Plain-text document sources
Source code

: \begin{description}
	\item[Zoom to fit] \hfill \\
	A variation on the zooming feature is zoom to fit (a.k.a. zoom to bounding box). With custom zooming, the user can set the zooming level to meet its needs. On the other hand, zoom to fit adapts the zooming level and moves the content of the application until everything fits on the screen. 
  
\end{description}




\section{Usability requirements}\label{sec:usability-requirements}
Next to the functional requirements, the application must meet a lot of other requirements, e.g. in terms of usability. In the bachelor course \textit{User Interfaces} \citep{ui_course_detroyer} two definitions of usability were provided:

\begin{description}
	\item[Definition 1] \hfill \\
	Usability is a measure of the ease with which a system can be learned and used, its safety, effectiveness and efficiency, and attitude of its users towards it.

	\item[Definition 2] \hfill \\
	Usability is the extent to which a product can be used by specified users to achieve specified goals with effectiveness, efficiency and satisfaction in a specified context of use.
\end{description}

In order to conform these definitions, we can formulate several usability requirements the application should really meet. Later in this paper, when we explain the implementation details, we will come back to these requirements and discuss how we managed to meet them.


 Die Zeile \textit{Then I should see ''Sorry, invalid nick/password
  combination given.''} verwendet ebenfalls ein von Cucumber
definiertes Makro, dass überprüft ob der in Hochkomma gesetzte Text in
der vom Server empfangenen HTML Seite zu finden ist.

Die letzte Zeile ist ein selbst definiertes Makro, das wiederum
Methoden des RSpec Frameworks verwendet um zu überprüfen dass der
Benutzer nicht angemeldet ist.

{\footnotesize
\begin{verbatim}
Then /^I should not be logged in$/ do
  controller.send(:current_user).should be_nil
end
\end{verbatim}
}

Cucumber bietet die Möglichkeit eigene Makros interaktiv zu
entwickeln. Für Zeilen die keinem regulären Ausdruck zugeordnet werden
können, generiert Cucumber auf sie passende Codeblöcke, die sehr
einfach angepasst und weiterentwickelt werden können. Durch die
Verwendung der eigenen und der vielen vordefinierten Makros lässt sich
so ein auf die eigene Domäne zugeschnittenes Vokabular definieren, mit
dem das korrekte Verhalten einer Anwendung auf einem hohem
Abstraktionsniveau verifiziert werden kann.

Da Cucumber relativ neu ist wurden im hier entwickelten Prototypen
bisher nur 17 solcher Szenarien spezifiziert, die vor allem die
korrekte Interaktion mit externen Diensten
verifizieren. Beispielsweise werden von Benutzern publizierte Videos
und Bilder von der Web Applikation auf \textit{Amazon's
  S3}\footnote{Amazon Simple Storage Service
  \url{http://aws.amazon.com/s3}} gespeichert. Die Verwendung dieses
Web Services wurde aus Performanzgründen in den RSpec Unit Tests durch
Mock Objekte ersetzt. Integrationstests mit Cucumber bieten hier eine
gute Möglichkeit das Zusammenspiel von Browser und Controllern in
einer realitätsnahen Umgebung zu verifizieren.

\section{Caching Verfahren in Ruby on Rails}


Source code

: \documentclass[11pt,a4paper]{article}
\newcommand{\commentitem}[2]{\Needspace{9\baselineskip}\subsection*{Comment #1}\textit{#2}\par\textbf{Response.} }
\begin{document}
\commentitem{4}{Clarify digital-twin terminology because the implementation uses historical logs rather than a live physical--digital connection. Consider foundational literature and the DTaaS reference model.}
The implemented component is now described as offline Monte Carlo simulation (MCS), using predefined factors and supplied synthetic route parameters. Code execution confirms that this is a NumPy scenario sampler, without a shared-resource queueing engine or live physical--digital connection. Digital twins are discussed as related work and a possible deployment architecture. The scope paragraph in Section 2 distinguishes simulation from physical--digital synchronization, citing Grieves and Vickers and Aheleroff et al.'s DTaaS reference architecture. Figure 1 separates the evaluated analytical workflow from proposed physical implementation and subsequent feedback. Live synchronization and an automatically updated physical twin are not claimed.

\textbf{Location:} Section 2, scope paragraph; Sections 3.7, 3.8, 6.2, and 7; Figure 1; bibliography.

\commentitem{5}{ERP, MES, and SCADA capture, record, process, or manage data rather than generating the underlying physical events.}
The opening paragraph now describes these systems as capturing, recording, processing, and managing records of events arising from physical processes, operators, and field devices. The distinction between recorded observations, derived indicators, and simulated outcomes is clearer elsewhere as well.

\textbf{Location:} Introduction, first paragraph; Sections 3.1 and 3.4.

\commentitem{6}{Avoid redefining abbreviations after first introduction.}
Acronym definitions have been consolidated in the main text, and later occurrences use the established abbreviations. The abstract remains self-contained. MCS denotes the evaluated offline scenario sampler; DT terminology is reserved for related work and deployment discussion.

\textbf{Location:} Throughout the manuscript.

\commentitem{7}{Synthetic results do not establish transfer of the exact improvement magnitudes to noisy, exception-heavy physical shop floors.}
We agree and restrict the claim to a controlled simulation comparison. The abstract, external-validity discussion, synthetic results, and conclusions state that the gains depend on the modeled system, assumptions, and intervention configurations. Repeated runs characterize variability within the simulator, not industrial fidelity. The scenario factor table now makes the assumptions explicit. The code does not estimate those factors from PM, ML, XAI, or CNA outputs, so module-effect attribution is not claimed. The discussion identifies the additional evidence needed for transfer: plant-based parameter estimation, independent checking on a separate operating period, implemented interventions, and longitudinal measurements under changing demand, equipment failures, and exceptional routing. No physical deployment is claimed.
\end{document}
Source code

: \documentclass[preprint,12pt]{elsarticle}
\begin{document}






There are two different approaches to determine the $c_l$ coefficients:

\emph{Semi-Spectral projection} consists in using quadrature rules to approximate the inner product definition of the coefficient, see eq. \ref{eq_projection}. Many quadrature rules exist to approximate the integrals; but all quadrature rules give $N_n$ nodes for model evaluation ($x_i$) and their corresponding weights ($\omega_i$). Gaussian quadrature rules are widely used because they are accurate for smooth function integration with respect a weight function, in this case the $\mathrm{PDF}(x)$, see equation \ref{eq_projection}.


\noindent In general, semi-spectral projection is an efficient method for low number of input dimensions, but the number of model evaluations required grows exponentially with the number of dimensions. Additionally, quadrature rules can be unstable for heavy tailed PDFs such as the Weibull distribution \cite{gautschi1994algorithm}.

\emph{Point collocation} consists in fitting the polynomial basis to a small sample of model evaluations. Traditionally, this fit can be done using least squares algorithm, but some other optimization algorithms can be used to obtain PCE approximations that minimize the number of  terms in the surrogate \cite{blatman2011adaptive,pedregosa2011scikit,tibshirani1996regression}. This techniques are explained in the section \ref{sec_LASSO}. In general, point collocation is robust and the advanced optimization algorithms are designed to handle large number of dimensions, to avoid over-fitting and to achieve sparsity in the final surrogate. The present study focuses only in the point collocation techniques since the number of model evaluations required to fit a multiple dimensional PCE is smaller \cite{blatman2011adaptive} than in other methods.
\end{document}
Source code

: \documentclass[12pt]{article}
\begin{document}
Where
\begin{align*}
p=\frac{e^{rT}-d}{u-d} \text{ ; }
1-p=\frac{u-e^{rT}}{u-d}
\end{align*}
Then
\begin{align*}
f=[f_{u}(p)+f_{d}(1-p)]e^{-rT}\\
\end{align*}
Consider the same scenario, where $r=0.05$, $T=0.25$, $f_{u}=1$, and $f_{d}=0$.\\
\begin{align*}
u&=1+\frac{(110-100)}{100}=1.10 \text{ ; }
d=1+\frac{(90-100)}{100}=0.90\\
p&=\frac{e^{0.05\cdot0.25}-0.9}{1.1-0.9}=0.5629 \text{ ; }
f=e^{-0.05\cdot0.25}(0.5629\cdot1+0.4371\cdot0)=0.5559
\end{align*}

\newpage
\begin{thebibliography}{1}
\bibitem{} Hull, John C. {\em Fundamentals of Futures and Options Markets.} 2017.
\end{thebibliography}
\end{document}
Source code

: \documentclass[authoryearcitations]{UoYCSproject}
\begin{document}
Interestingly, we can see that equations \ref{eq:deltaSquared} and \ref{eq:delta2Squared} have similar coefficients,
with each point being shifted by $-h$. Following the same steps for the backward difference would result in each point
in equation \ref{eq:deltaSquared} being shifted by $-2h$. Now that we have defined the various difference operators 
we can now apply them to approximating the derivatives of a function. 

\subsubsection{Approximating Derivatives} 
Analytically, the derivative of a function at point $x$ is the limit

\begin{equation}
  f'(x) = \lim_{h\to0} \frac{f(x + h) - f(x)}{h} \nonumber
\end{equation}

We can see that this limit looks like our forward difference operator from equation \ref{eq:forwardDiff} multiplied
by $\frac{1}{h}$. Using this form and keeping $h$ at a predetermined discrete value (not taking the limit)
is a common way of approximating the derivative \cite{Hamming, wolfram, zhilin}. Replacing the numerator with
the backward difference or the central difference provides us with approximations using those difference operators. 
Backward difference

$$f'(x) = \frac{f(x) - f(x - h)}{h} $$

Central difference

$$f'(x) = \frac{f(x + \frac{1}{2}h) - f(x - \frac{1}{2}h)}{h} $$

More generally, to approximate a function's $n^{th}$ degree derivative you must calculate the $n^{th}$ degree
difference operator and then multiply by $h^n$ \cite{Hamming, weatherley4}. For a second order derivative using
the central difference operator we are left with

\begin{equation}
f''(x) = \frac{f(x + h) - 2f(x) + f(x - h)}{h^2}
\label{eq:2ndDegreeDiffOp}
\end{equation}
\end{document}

### What to do
Using the records, find the number of lines in which the string "same" occurs. Reply with that number alone.

### Completed exercise
2